** WORK INSTRUCTION **
Where in the data below does the word "console" appear? Copy every line that has it.
======== PROVIDED DATA ========
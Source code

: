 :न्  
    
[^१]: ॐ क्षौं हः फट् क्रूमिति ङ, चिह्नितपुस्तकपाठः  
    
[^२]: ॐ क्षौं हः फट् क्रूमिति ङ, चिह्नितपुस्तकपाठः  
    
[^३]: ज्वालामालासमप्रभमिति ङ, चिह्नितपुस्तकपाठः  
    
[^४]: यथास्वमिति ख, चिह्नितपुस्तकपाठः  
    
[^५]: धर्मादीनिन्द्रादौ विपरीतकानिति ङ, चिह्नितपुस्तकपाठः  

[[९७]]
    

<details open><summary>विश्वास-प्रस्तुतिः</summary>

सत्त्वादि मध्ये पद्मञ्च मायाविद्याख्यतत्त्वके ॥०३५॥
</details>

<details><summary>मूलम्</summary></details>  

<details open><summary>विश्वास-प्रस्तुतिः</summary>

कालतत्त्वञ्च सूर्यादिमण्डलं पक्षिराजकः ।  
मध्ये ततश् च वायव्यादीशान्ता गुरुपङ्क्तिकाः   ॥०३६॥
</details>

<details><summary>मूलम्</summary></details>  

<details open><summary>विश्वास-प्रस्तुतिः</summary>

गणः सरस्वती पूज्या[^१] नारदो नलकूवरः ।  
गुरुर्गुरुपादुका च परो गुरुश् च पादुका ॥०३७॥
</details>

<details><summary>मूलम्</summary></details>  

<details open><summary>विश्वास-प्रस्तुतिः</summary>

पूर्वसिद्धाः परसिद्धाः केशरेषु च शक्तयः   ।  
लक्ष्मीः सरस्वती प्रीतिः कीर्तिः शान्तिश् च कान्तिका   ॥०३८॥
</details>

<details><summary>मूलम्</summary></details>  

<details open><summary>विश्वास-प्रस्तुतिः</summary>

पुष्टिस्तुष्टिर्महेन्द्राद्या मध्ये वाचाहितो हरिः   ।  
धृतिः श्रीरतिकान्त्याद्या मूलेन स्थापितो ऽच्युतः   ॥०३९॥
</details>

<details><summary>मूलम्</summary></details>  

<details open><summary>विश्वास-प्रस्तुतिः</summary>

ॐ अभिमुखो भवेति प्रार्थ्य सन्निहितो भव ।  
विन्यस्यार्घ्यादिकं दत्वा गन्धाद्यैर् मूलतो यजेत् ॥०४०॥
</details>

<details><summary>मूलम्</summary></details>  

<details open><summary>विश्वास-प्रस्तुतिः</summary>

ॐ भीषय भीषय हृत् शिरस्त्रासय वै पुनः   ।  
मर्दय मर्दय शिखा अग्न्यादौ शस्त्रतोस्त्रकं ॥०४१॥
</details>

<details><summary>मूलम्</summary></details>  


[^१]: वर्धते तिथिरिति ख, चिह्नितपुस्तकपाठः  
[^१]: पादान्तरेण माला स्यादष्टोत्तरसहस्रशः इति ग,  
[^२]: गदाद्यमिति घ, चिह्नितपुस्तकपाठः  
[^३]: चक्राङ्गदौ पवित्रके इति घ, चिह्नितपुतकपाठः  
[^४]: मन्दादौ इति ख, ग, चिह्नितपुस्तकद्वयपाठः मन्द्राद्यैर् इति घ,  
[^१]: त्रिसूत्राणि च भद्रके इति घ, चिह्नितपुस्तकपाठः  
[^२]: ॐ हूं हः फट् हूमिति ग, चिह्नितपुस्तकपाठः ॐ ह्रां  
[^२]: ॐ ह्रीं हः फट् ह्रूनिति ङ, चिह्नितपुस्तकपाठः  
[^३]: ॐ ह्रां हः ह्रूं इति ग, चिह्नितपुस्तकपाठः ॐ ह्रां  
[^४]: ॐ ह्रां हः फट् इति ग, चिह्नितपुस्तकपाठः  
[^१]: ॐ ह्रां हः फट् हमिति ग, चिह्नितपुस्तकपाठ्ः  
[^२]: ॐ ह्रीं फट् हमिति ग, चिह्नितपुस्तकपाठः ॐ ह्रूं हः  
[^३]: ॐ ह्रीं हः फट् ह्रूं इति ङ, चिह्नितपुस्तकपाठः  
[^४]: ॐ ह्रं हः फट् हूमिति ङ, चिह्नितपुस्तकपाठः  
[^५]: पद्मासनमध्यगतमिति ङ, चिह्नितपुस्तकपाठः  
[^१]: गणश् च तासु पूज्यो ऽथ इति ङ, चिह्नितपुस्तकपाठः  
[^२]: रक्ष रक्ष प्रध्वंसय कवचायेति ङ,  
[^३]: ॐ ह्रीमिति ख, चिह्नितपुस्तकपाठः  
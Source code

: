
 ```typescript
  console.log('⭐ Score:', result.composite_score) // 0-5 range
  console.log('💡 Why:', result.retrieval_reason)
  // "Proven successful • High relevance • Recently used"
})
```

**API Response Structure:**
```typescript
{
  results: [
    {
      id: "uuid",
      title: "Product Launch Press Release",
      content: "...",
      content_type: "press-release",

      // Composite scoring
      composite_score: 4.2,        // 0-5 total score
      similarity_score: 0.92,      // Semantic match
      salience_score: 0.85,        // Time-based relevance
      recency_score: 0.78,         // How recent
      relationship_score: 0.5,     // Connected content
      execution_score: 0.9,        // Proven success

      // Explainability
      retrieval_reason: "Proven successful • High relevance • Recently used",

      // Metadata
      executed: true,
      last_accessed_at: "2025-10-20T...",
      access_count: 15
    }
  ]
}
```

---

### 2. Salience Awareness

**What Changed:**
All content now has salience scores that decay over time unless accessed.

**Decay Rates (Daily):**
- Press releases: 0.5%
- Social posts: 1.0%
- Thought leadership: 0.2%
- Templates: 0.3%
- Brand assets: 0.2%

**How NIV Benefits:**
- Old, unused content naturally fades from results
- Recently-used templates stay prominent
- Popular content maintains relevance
========
** WRITTEN RESPONSE **
  console.log('⭐ Score:', result.composite_score) // 0-5 range
  console.log('💡 Why:', result.retrieval_reason)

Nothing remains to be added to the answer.